▸ Task description:
From the first entry to the last, copy each one exactly.

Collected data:
◆ ◆ ◆ ◆ ◆ ◆ ◆

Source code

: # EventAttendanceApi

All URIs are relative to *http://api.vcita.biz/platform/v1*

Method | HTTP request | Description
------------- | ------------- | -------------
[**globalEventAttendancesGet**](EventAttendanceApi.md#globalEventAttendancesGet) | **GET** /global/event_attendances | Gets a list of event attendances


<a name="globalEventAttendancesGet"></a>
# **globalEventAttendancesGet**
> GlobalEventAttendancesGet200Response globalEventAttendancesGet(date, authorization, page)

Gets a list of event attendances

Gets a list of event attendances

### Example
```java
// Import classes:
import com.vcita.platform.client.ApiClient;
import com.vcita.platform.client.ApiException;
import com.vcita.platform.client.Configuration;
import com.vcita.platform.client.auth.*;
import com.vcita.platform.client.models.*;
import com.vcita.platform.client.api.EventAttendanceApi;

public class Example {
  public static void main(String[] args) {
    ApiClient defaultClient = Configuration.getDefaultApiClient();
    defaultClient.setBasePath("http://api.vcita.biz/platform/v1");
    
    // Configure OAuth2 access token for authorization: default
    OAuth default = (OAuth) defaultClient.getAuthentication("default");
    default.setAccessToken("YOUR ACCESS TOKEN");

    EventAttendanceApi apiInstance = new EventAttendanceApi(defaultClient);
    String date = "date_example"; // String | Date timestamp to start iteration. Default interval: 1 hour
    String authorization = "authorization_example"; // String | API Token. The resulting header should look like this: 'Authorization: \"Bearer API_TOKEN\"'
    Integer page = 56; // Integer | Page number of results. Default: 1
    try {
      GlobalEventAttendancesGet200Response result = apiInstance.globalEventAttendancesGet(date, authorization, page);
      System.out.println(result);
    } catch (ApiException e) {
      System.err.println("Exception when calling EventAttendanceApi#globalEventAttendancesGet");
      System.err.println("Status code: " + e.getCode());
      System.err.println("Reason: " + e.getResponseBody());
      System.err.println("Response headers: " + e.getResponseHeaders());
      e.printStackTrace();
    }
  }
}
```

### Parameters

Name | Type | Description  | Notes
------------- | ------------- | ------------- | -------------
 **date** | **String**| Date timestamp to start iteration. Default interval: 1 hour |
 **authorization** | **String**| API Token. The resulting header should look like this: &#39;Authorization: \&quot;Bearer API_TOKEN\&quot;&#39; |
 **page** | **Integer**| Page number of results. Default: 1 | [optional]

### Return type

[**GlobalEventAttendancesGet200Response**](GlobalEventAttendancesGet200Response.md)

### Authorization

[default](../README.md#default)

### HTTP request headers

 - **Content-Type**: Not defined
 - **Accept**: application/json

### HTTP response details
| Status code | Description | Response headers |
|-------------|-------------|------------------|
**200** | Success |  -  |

◆ ◆ ◆ ◆ ◆ ◆ ◆

▸ Answer box:
Source code

: # EventAttendanceApi

All URIs are relative to *http://api.vcita.biz/platform/v1*

Method | HTTP request | Description
------------- | ------------- | -------------
[**globalEventAttendancesGet**](EventAttendanceApi.md#globalEventAttendancesGet) | **GET** /global/event_attendances | Gets a list of event attendances


<a name="globalEventAttendancesGet"></a>
# **globalEventAttendancesGet**
> GlobalEventAttendancesGet200Response globalEventAttendancesGet(date, authorization, page)

Gets a list of event attendances

Gets a list of event attendances

### Example
```java
// Import classes:
import com.vcita.platform.client.ApiClient;
import com.vcita.platform.client.ApiException;
import com.vcita.platform.client.Configuration;
import com.vcita.platform.client.auth.*;
import com.vcita.platform.client.models.*;
import com.vcita.platform.client.api.EventAttendanceApi;

public class Example {
  public static void main(String[] args) {
    ApiClient defaultClient = Configuration.getDefaultApiClient();
    defaultClient.setBasePath("http://api.vcita.biz/platform/v1");
    
    // Configure OAuth2 access token for authorization: default
    OAuth default = (OAuth) defaultClient.getAuthentication("default");
    default.setAccessToken("YOUR ACCESS TOKEN");

    EventAttendanceApi apiInstance = new EventAttendanceApi(defaultClient);
    String date = "date_example"; // String | Date timestamp to start iteration. Default interval: 1 hour
    String authorization = "authorization_example"; // String | API Token. The resulting header should look like this: 'Authorization: \"Bearer API_TOKEN\"'
    Integer page = 56; // Integer | Page number of results. Default: 1
    try {
      GlobalEventAttendancesGet200Response result = apiInstance.globalEventAttendancesGet(date, authorization, page);
      System.out.println(result);
    } catch (ApiException e) {
      System.err.println("Exception when calling EventAttendanceApi#globalEventAttendancesGet");
      System.err.println("Status code: " + e.getCode());
      System.err.println("Reason: " + e.getResponseBody());
      System.err.println("Response headers: " + e.getResponseHeaders());
      e.printStackTrace();
    }
  }
}
```

### Parameters

Name | Type | Description  | Notes
------------- | ------------- | ------------- | -------------
 **date** | **String**| Date timestamp to start iteration. Default interval: 1 hour |
 **authorization** | **String**| API Token. The resulting header should look like this: &#39;Authorization: \&quot;Bearer API_TOKEN\&quot;&#39; |
 **page** | **Integer**| Page number of results. Default: 1 | [optional]

### Return type

[**GlobalEventAttendancesGet200Response**](GlobalEventAttendancesGet200Response.md)

### Authorization

[default](../README.md#default)

### HTTP request headers

 - **Content-Type**: Not defined
 - **Accept**: application/json

### HTTP response details
| Status code | Description | Response headers |
|-------------|-------------|------------------|
**200** | Success |  -  |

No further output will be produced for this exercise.